C'est un fait, qu'il faut rappeler sans y insister, que la sociologie n'a pas été admise d'emblée à la Sorbonne, mais qu'elle s'y est introduite par la porte étroite de la pédagogie. Durkheim a été nommé en 1902 comme suppléant, puis, en 1906, comme successeur de Ferdinand Buisson, et chargé d'enseigner la Science de l'Éducation. Il y était préparé, d'ailleurs, par son enseignement de Bordeaux, dont une large part, un tiers, a toujours été consacrée à cette discipline. Qu'on se reporte à la liste des écrits pédagogiques de Durkheim, reproduite ci-dessous. On verra que ce cours n'était qu'en partie une improvisation. Il venait après de longues années durant lesquelles il n'avait pas cessé de s'occuper des problèmes de l'éducation et de l'enseignement. Éducation morale, psychologie de l'enfant, histoire des doctrines pédagogiques : Durkheim s'est successivement placé à ces trois points de vue, qui sont ceux de la pédagogie classique. Il n'est guère de provinces de ce domaine qu'il n'ait explorées. Non pas seulement pour s'acquitter d'une tâche imposée. Mais c'est une partie, et aussi une des applications pratiques essentielles de la science de l'homme, qui lui paraissait mériter l'effort qu'il y donnait.

Tout cela a pénétré dans le Cours sur l'enseignement en France, s'y est intégré. Mais il s'y trouve autre chose encore.

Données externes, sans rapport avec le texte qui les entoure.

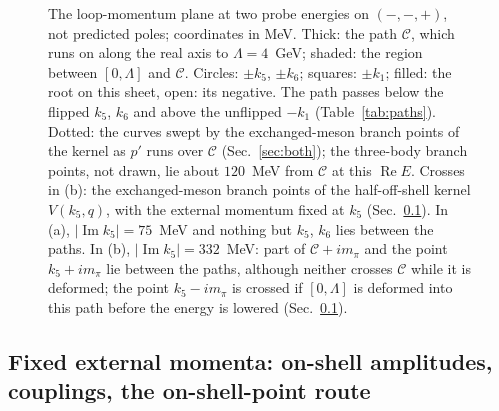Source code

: \documentclass[11pt]{article}
\begin{document}
\begin{figure}[p]
\caption{The loop-momentum plane at two probe energies on $(-,-,+)$, not predicted poles; coordinates in MeV. Thick: the path $\mathcal C$, which runs on along the real axis to $\Lambda=4$~GeV; shaded: the region between $[0,\Lambda]$ and $\mathcal C$. Circles: $\pm k_5$, $\pm k_6$; squares: $\pm k_1$; filled: the root on this sheet, open: its negative. The path passes below the flipped $k_5$, $k_6$ and above the unflipped $-k_1$ (Table~\ref{tab:paths}). Dotted: the curves swept by the exchanged-meson branch points of the kernel as $p'$ runs over $\mathcal C$ (Sec.~\ref{sec:both}); the three-body branch points, not drawn, lie about $120$~MeV from $\mathcal C$ at this $\operatorname{Re}E$. Crosses in (b): the exchanged-meson branch points of the half-off-shell kernel $V(k_5,q)$, with the external momentum fixed at $k_5$ (Sec.~\ref{sec:external}). In (a), $|\operatorname{Im}k_5|=75$~MeV and nothing but $k_5$, $k_6$ lies between the paths. In (b), $|\operatorname{Im}k_5|=332$~MeV: part of $\mathcal C+im_\pi$ and the point $k_5+im_\pi$ lie between the paths, although neither crosses $\mathcal C$ while it is deformed; the point $k_5-im_\pi$ is crossed if $[0,\Lambda]$ is deformed into this path before the energy is lowered (Sec.~\ref{sec:external}).}
\label{fig:qplane}
\end{figure}

\subsection{Fixed external momenta: on-shell amplitudes, couplings, the on-shell-point route}\label{sec:external}
\end{document}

Durkheim nous a donné ici l'exemple et le modèle de ce que pouvait être une étude des institutions d'enseignement dans un cadre historique, faite par un grand sociologue. De même qu'une sociologie religieuse, une sociologie politique, etc., il y a, en effet, une sociologie pédagogique, qui n'est pas la moins importante. Car l'éducation est le moyen le plus efficace dont dispose une société pour former ses membres à son image. Certes, la famille prend d'abord l'enfant tout entier, l'enveloppe de toutes parts et le façonne à sa manière. Mais qu'on songe à la révolution qui s'accomplit en lui, lorsqu'il va pour la première fois à l'école ou au lycée. Il change de manière d'être et, presque, de nature. A partir de ce moment, il y a en lui une véritable dualité. Lorsqu'il revient chez lui, ses parents sentent qu'il leur appartient de moins en moins. Pères et enfants : la différence entre les générations se détermine alors. Soumis à la discipline du milieu scolaire, l'enfant, le jeune homme découvre progressivement tout un monde social extérieur à la famille, dans lequel il ne se fera sa place qu'à condition de s'y plier, de s'y incorporer. La famille elle-même en est peu à peu modifiée.

Comme toutes les grandes fonctions sociales, l'enseignement a un esprit, exprimé dans les programmes, les matières enseignées, les méthodes, et un corps, une structure matérielle, qui, en partie, exprime l'esprit, mais qui, aussi, réagit sur lui, qui met quelquefois sur lui son empreinte, et lui oppose temporairement ses limites. Des écoles cathédrales aux universités médiévales, de celles-ci aux collèges de jésuites, puis à nos lycées, il y a eu, certes, bien des transformations. C'est que les organes de l'enseignement sont, à chaque époque, en rapport avec les autres institutions du corps social, avec les coutumes et les croyances, avec les grands courants d'idées.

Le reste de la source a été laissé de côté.